Habían sonado “campanadas” y había dos en la calle hablando
de eso. Uno preguntaba: “¿A qué hora es el entierro?”. El otro decía: “A la
una”. Era una conversación de mañana, pero poco ágil. Habría veinte años de
diferencia entre los dialogantes. El más joven de los dos sobrepasaba los
sesenta años. Se ha extrañado de aquella hora tan mala para enterrar. “Tendremos
que ir pero nos vamos a cocer. Con el calor que va ha hacer hoy”. Tanto el más
anciano como el otro hablaban con los brazos un poco despegados del cuerpo para ventilar los sobacos, como los aguiluchos en el nido cuando hay soflama.
“Yo tenía que cumplir --ha dicho el viejo--, pero con ella, con la muerta, a
los que quedan ni los conozco. Así que no sé qué hacer”.
Pasada una hora o dos he vuelto a encontrar al viejo en la
Caja Rural. Estaba ensayando una variación del tema matinal. Ese entierro tan mal
puesto. Ir o no ir, esa era la cuestión. Monologaba pensativo:
–Yo a ella si que la conocía, a la muerta, y muy bien. Era
muy amiga. De joven…lo que yo habré bailado con ella. Si voy es por ganas de
ir porque, a los del pésame, les va a dar lo mismo que vaya o no vaya.
Pausa. Mirada al suelo donde restriega el pie en la raya verde
de “espere su turno”. El habla ahora menos convencida.
–Aunque, claro, –remata
– te acuerdas y, por lo bailado, dan ganas de ir.
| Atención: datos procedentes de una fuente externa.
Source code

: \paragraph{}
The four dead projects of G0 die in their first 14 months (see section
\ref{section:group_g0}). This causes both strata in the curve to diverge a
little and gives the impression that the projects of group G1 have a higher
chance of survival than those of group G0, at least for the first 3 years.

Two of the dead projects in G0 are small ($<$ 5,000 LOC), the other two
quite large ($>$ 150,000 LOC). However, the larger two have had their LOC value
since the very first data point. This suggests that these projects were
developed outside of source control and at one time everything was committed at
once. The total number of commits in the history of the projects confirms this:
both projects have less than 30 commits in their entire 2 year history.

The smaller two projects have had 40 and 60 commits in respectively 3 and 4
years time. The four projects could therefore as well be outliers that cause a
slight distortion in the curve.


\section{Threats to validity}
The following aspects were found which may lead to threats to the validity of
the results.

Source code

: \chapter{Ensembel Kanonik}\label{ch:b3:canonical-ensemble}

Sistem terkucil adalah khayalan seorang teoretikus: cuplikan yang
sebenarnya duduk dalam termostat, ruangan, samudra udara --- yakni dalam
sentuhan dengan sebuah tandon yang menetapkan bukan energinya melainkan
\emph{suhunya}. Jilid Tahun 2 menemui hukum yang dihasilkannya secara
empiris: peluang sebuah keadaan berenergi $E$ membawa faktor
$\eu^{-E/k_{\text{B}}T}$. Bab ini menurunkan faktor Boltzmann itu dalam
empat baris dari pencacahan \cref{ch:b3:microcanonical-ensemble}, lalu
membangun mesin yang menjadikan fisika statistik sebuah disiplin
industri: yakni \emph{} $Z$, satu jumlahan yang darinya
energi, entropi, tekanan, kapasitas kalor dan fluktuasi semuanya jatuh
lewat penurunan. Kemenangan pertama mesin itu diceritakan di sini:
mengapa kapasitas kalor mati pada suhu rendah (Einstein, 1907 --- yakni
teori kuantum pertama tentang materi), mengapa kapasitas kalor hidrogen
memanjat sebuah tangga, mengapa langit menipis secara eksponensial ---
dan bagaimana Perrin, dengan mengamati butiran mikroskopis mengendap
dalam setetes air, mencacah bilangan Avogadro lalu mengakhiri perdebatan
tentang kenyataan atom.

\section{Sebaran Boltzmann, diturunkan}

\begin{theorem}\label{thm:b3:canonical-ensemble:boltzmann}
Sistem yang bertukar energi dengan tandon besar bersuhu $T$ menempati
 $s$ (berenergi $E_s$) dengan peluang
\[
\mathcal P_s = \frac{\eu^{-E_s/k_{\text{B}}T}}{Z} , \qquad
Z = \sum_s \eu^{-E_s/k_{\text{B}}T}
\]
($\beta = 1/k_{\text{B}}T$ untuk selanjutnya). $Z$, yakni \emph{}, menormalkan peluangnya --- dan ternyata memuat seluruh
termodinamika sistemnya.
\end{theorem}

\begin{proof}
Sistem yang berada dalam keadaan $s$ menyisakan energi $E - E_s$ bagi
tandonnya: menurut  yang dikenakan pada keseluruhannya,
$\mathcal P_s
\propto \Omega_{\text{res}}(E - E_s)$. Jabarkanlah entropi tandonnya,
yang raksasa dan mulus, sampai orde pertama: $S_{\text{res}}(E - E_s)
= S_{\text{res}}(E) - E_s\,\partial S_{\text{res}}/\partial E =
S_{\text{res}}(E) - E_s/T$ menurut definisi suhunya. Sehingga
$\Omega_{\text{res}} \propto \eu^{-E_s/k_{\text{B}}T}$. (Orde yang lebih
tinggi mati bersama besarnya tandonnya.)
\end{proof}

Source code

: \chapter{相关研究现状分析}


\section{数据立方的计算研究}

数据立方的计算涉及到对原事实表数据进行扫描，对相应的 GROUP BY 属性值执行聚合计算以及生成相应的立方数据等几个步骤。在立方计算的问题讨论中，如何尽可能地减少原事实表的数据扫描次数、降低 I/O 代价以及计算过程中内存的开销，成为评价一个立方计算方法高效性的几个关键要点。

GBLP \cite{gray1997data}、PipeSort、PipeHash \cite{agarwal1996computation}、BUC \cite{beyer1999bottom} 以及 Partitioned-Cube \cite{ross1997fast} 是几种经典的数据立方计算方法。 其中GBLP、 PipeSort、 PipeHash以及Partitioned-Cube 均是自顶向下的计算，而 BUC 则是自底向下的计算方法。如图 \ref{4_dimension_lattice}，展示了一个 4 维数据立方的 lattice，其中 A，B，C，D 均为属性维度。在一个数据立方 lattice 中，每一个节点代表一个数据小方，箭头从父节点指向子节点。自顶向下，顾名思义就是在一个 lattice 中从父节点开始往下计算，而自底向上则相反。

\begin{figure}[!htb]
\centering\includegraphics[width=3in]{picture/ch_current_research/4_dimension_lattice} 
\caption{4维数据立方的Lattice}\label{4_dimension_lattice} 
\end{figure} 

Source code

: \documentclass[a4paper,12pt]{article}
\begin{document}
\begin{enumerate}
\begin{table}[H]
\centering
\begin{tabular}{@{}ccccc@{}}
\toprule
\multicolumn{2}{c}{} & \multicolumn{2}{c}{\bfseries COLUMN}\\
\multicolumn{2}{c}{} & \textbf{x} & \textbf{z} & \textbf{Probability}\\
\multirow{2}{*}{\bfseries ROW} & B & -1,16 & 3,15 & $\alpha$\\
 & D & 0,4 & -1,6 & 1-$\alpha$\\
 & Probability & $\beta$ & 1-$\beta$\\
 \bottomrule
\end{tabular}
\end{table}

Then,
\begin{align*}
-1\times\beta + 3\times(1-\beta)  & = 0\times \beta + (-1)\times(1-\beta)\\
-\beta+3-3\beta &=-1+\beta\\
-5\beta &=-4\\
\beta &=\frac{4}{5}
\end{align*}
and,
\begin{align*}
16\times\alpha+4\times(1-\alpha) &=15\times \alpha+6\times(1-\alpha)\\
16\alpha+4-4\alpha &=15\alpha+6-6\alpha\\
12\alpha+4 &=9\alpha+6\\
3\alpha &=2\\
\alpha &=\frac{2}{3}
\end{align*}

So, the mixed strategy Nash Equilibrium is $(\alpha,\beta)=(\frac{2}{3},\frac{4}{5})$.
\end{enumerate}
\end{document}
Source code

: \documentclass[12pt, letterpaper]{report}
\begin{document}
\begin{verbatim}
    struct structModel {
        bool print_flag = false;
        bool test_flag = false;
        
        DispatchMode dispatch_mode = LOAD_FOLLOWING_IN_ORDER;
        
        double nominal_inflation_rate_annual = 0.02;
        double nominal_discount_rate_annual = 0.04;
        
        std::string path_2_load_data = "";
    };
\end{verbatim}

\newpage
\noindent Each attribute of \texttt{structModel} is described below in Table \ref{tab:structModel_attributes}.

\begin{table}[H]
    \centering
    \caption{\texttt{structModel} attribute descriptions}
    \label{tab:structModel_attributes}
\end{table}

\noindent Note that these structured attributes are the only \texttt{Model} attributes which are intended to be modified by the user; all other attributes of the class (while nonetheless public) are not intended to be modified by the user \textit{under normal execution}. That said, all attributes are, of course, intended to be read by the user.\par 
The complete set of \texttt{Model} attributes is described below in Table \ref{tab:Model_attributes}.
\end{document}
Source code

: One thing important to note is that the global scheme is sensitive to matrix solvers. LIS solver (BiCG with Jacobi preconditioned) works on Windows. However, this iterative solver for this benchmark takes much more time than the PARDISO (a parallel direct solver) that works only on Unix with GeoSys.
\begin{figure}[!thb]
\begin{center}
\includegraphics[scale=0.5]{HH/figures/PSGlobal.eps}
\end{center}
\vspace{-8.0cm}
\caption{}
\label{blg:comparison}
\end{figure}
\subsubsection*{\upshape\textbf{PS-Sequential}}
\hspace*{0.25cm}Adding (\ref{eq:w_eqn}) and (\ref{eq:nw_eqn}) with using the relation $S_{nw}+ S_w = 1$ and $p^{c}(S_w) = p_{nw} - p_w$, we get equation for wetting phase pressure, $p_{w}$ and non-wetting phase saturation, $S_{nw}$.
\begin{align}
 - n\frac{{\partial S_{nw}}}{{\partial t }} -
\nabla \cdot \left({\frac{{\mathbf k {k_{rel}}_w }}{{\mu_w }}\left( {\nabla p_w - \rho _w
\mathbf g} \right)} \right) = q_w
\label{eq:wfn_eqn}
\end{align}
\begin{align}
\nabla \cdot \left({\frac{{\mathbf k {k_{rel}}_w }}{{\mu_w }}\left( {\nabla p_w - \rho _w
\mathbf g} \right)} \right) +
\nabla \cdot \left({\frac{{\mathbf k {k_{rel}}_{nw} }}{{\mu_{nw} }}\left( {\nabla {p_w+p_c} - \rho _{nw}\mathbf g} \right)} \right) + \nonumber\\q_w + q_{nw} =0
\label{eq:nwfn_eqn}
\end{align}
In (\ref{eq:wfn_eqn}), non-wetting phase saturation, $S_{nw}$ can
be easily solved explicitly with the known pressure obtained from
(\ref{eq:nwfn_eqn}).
Había mucha miga en ese “lo bailado”. Me hubiera gustado
escuchar alguna variación más tardía del tema. Ese anciano, distraídamente, esta
mañana, en alguna tienda o en cualquier esquina, se habrá marcado tres frases
muy bien dichas que a lo mejor no encuentra uno en un par de años leyendo poesía
canonizada. Habrá que conformarse con haber asistido a los ensayos.